Das OMF hat gezeigt, welche Chancen es geben kann. Weder wird Corona die Kunst zerstören, noch wird der Lockdown das Ende aller Festivals und Konzerte bedeuten. Stattdessen sollten alle Beteiligten über Chancen nachdenken neue Wege finden. Es hat wahnsinnig Spaß gemacht, von zu Hause aus ein Festival zu erleben, so seine Bands zu unterstützen und dennoch Herr über den Terminkalender zu sein. Die Fahrt- und Übernachtungskosten habe ich mir gespart. Ich wäre auch niemals auf ein Festival mit dem Lineup gefahren. Online hingegen habe ich gerne zugesehen und mitgefeiert. Wenn ich an meine Pinnwand schaue und fast 20 Tickets für Veranstaltungen sehe, stöhne ich jetzt schon auf. Ich hab mich auf jeden Termin gefreut, bis auf bisher zwei sind alle verschoben oder abgesagt worden. Jedes Mal bin ich schon im Vorfeld genervt von der Anfahrt, der Warterei, den Securitys, den hohen Kosten für Getränke und Essen, den Alkoholleichen, den Rauchern, die trotz Verbot am Glimmstängel ziehen müssen und ihre Glut dann noch irgendwo in meiner Haut versenken, der Enge, dem Gedränge, der schlechten Sicht, dem miesen Sound, wenn man ein bisschen zu weit rechts oder links steht… und dann natürlich noch mitten unter der Woche, wenn ich ohnehin schon einen stressigen Tag im Büro hatte. Bin ich damit alleine? Nein. Auf YouTube suche ich mir trotzdem keine Mitschnitte raus und schaue sie an. Aber sich ein Ticket kaufen und ein Zeitfenster zu haben, wann man sich das Konzert anschauen kann, das ist für mich perfekt. Zwischendurch Pause drücken und auf Toilette gehen, Getränke, die ich mag und die nicht fast so hoch sind wie der Mindestlohn. Ein Traum.
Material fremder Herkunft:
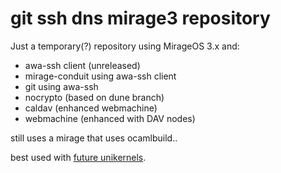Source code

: # git ssh dns mirage3 repository

Just a temporary(?) repository using MirageOS 3.x and:
- awa-ssh client (unreleased)
- mirage-conduit using awa-ssh client
- git using awa-ssh
- nocrypto (based on dune branch)
- caldav (enhanced webmachine)
- webmachine (enhanced with DAV nodes)

still uses a mirage that uses ocamlbuild..

best used with [future unikernels](https://github.com/roburio/unikernels/tree/future).
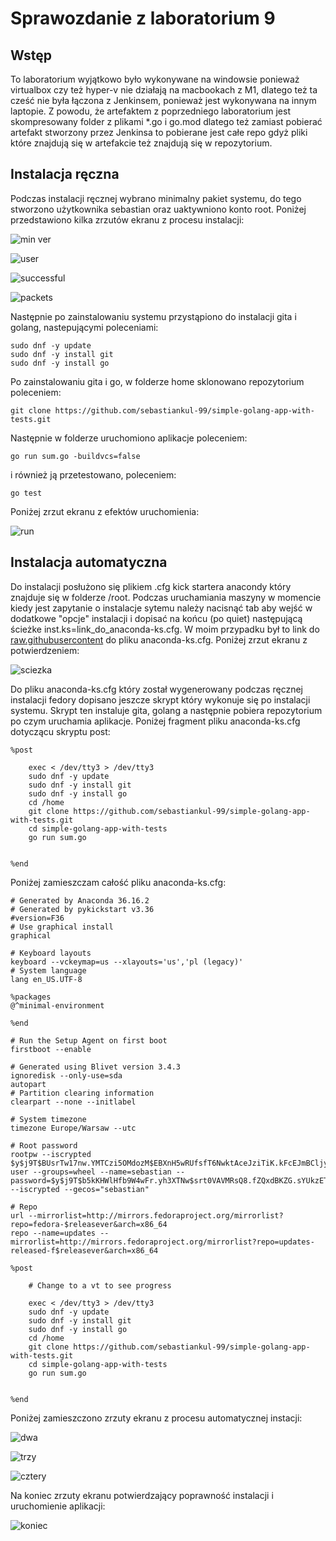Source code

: # Sprawozdanie z laboratorium 9 

## Wstęp 

To laboratorium wyjątkowo było wykonywane na windowsie ponieważ virtualbox czy też hyper-v nie działają na macbookach z M1, dlatego też ta cześć nie była łączona z Jenkinsem, ponieważ jest wykonywana na innym laptopie. Z powodu, że artefaktem z poprzedniego laboratorium jest skompresowany folder z plikami *.go i go.mod dlatego też zamiast pobierać artefakt stworzony przez Jenkinsa to pobierane jest całe repo gdyż pliki które znajdują się w artefakcie też znajdują się w repozytorium.   

## Instalacja ręczna 

Podczas instalacji ręcznej wybrano minimalny pakiet systemu, do tego stworzono użytkownika sebastian oraz uaktywniono konto root. Poniżej przedstawiono kilka zrzutów ekranu z procesu instalacji:

![min ver](./r_minver.png "minimalna wersja")

![user](./r_user.png "user")

![successful](./r_succes.png "successful instalation")

![packets](./r_packets.png "installed packages")

Następnie po zainstalowaniu systemu przystąpiono do instalacji gita i golang, nastepującymi poleceniami:

    sudo dnf -y update
    sudo dnf -y install git
    sudo dnf -y install go

Po zainstalowaniu gita i go, w folderze home sklonowano repozytorium poleceniem:

    git clone https://github.com/sebastiankul-99/simple-golang-app-with-tests.git 

Następnie w folderze uruchomiono aplikacje poleceniem:

    go run sum.go -buildvcs=false

i również ją przetestowano, poleceniem:

    go test

Poniżej zrzut ekranu z efektów uruchomienia:

![run](./r_run.png "run")

## Instalacja automatyczna

Do instalacji posłużono się plikiem .cfg kick startera anacondy który znajduje się w folderze /root. Podczas uruchamiania maszyny w momencie kiedy jest zapytanie o instalacje sytemu należy nacisnąć tab aby wejść w dodatkowe "opcje" instalacji i dopisać na końcu (po quiet) następującą ścieżke inst.ks=link_do_anaconda-ks.cfg. W moim przypadku był to link do [raw.githubusercontent](https://github.com/sebastiankul-99/simple-golang-app-with-tests/blob/main/anaconda-ks.cfg) do pliku anaconda-ks.cfg. Poniżej zrzut ekranu z potwierdzeniem:

![sciezka](./a_1.png "sciezka")

Do pliku anaconda-ks.cfg który został wygenerowany podczas  ręcznej instalacji fedory dopisano jeszcze skrypt który wykonuje się po instalacji systemu. Skrypt ten instaluje gita, golang a następnie pobiera repozytorium po czym uruchamia aplikacje. Poniżej fragment pliku anaconda-ks.cfg dotyczącu skryptu post:

    %post

        exec < /dev/tty3 > /dev/tty3
        sudo dnf -y update
        sudo dnf -y install git
        sudo dnf -y install go
        cd /home
        git clone https://github.com/sebastiankul-99/simple-golang-app-with-tests.git
        cd simple-golang-app-with-tests 
        go run sum.go
	

    %end



Poniżej zamieszczam całość pliku anaconda-ks.cfg:

    # Generated by Anaconda 36.16.2
    # Generated by pykickstart v3.36
    #version=F36
    # Use graphical install
    graphical

    # Keyboard layouts
    keyboard --vckeymap=us --xlayouts='us','pl (legacy)'
    # System language
    lang en_US.UTF-8

    %packages
    @^minimal-environment

    %end

    # Run the Setup Agent on first boot
    firstboot --enable

    # Generated using Blivet version 3.4.3
    ignoredisk --only-use=sda
    autopart
    # Partition clearing information
    clearpart --none --initlabel

    # System timezone
    timezone Europe/Warsaw --utc

    # Root password
    rootpw --iscrypted $y$j9T$BUsrTw17nw.YMTCzi5OMdozM$EBXnH5wRUfsfT6NwktAceJziTiK.kFcEJmBCljyuUND
    user --groups=wheel --name=sebastian --password=$y$j9T$b5kKHWlHfb9W4wFr.yh3XTNw$srt0VAVMRsQ8.fZQxdBKZG.sYUkzETJXKIuLE3YOeu/ --iscrypted --gecos="sebastian"

    # Repo
    url --mirrorlist=http://mirrors.fedoraproject.org/mirrorlist?repo=fedora-$releasever&arch=x86_64
    repo --name=updates --mirrorlist=http://mirrors.fedoraproject.org/mirrorlist?repo=updates-released-f$releasever&arch=x86_64

    %post

        # Change to a vt to see progress

        exec < /dev/tty3 > /dev/tty3
        sudo dnf -y update
        sudo dnf -y install git
        sudo dnf -y install go
        cd /home
        git clone https://github.com/sebastiankul-99/simple-golang-app-with-tests.git
        cd simple-golang-app-with-tests 
        go run sum.go
        

    %end

Poniżej zamieszczono zrzuty ekranu z procesu automatycznej instacji:

![dwa](./a_2.png "dwa")

![trzy](./a_3.png "trzy")

![cztery](./a_4.png "cztery")

Na koniec zrzuty ekranu potwierdzający poprawność instalacji i uruchomienie aplikacji:

![koniec](./a_5.png "koniec")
Das OMF hat vieles gezeigt. Engagement, Wille, Kreativität, dass man etwas machen, auf die Beine stellen, bewegen kann und dass es die Leute da draußen sehr wohl interessiert. Es war eine tolle Idee von Ingo Hampf und super, dass so viele Bands mitgemacht haben und sich so viel haben einfallen lassen. Wer nicht dabei war, hat definitiv was verpasst. Gerne mehr, gerne öfter! Und vielleicht lässt sich ein Mittelweg finden, mit dem Veranstalter, Künstler, Politik und Fans leben können. Ich mag Konzerte und sie erleben, aber die Gesundheit steht immer im Vordergrund. Ich mag mich nicht 2020 in eine dichte, enge Halle stellen, ohne Maske, Sicherheitsabstand und Vernunft. Es gibt Lösungen für alle Beteiligten, man muss es nur endlich anpacken, sie zu finden.